(EXERCISE DATA)
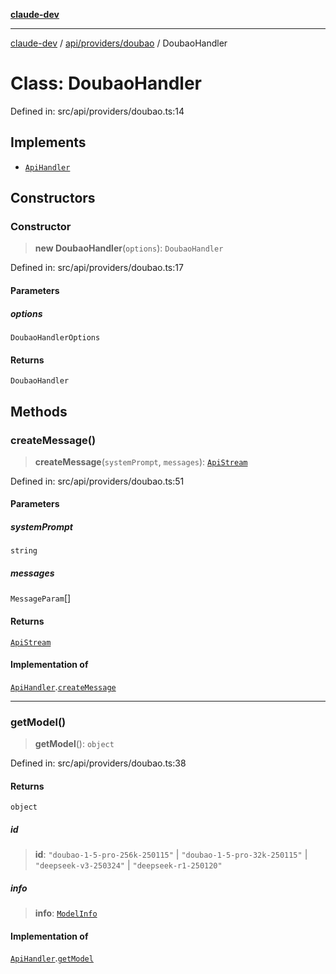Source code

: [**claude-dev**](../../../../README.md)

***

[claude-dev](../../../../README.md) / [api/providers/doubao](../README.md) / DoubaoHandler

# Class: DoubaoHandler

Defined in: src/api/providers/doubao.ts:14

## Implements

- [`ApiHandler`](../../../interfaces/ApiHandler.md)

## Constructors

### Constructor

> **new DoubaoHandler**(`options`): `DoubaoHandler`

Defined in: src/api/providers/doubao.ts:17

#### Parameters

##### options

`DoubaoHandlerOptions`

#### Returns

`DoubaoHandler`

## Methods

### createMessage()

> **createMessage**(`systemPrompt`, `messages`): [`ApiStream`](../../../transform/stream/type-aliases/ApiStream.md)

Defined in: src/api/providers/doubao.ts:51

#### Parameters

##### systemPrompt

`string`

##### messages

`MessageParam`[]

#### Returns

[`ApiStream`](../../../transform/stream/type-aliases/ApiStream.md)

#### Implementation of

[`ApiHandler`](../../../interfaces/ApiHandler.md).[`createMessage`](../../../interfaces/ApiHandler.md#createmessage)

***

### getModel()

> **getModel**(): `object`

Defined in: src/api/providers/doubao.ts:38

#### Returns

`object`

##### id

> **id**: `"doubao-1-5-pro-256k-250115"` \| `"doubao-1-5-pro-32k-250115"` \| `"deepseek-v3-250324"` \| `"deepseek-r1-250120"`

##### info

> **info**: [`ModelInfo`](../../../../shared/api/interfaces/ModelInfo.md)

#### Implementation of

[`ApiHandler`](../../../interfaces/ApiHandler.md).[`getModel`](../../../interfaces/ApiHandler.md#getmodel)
(End EXERCISE DATA)
(EXERCISE DATA)
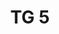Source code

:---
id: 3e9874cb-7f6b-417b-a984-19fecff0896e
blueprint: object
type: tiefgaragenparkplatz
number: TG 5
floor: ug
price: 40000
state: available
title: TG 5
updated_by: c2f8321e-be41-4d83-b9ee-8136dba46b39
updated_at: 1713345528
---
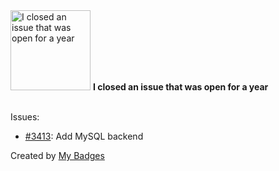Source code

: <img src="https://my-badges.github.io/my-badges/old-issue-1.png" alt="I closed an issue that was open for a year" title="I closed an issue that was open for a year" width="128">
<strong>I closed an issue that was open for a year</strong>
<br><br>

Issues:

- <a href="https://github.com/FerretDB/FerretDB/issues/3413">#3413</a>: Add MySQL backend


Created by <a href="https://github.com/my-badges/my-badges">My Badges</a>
(End EXERCISE DATA)
YOUR OBJECTIVE:
What lines in the material above contain the word "open"? Copy them out.

ANSWER BOX:
: <img src="https://my-badges.github.io/my-badges/old-issue-1.png" alt="I closed an issue that was open for a year" title="I closed an issue that was open for a year" width="128">
<strong>I closed an issue that was open for a year</strong>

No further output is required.